A line below contains "- [ ] Add the raspberry", and a later one contains "- [ ] Fix the too big percentiles". Repeat both, with every line between them, exactly.

(Provided records)
------

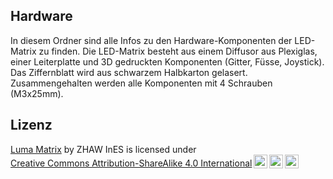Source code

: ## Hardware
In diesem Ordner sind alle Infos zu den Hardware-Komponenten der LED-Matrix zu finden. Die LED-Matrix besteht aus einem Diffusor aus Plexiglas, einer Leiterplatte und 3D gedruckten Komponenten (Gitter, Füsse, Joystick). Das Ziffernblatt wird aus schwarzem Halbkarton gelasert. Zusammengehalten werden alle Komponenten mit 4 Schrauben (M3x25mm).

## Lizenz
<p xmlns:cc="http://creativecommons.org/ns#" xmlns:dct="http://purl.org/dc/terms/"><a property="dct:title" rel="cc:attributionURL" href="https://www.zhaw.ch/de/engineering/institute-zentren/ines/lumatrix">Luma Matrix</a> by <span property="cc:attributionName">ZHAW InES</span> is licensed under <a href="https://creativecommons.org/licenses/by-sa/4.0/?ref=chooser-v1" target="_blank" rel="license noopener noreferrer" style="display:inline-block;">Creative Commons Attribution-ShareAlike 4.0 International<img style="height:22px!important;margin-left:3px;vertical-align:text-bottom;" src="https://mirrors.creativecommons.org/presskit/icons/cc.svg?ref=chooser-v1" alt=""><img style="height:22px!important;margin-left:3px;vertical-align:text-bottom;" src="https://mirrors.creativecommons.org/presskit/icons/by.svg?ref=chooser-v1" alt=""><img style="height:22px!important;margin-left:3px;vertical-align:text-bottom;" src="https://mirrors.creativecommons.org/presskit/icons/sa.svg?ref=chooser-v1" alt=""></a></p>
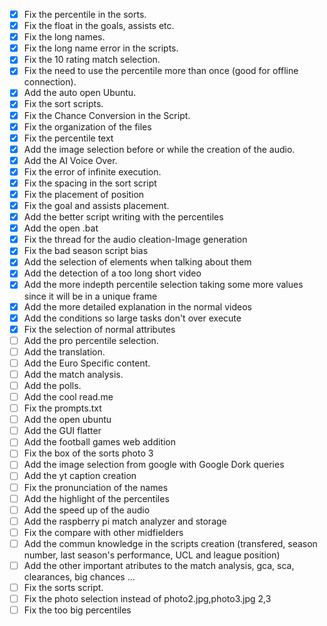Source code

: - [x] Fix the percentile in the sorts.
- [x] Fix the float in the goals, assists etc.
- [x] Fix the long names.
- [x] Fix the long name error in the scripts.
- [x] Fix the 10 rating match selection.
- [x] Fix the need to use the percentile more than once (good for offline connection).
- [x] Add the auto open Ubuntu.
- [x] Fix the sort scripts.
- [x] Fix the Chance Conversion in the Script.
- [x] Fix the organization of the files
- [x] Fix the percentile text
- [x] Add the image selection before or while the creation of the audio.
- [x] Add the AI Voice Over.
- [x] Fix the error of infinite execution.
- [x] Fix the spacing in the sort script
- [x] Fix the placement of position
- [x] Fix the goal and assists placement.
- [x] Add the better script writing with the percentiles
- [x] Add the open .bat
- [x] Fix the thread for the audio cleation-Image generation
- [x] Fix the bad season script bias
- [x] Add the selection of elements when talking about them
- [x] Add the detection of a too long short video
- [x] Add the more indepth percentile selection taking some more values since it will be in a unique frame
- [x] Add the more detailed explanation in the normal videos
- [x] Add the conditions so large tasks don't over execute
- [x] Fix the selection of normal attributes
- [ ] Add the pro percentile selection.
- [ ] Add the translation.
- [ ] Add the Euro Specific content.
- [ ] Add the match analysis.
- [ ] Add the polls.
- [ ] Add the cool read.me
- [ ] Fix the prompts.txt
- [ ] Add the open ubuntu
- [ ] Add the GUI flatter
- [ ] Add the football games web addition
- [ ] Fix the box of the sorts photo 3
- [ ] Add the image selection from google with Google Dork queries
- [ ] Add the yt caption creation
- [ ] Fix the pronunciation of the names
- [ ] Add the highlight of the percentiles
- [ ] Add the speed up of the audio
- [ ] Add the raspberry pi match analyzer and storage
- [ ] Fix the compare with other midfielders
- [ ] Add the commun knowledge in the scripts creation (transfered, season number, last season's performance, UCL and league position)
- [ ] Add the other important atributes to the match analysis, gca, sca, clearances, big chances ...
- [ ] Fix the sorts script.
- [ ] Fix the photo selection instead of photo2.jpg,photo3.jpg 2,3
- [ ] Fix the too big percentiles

------

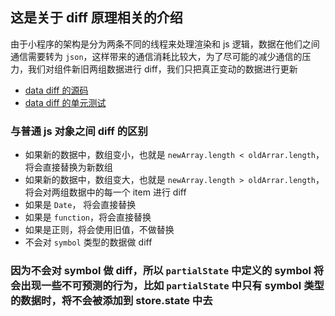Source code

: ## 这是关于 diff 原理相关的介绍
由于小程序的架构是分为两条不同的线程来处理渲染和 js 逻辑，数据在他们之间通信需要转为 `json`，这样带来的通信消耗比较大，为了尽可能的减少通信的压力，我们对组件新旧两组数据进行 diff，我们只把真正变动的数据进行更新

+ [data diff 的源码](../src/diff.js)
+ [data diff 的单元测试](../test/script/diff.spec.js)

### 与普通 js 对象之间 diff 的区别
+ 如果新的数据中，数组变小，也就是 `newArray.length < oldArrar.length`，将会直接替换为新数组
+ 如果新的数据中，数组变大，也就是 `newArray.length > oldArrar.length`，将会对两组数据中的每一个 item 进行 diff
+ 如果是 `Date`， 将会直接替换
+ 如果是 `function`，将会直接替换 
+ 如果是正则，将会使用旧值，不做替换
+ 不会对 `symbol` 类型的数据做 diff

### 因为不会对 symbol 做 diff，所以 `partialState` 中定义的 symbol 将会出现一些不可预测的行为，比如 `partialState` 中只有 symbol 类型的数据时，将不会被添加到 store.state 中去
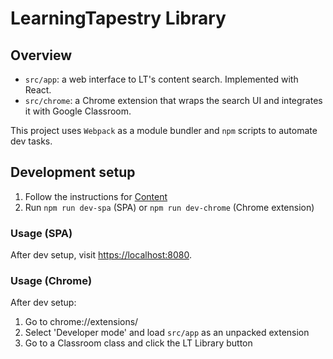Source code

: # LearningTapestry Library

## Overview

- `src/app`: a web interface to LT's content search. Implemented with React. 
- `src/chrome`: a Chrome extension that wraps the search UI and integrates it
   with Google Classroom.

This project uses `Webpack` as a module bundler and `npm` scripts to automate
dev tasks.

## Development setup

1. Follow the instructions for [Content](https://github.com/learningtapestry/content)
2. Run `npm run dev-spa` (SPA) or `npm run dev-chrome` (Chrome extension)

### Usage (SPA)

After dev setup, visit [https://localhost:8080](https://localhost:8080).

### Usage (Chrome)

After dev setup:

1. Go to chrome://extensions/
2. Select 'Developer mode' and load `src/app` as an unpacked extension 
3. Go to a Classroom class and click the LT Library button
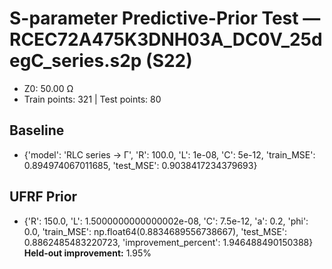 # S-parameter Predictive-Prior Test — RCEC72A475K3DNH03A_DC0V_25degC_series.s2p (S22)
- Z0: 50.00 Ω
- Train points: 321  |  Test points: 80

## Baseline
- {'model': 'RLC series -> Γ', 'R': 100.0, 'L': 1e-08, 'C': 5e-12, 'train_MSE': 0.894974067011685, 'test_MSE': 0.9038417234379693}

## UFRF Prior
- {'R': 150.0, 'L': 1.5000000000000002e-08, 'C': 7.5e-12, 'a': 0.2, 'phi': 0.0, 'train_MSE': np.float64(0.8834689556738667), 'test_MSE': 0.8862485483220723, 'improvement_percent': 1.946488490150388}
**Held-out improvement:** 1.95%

------

(Task response)
- [ ] Add the raspberry pi match analyzer and storage
- [ ] Fix the compare with other midfielders
- [ ] Add the commun knowledge in the scripts creation (transfered, season number, last season's performance, UCL and league position)
- [ ] Add the other important atributes to the match analysis, gca, sca, clearances, big chances ...
- [ ] Fix the sorts script.
- [ ] Fix the photo selection instead of photo2.jpg,photo3.jpg 2,3
- [ ] Fix the too big percentiles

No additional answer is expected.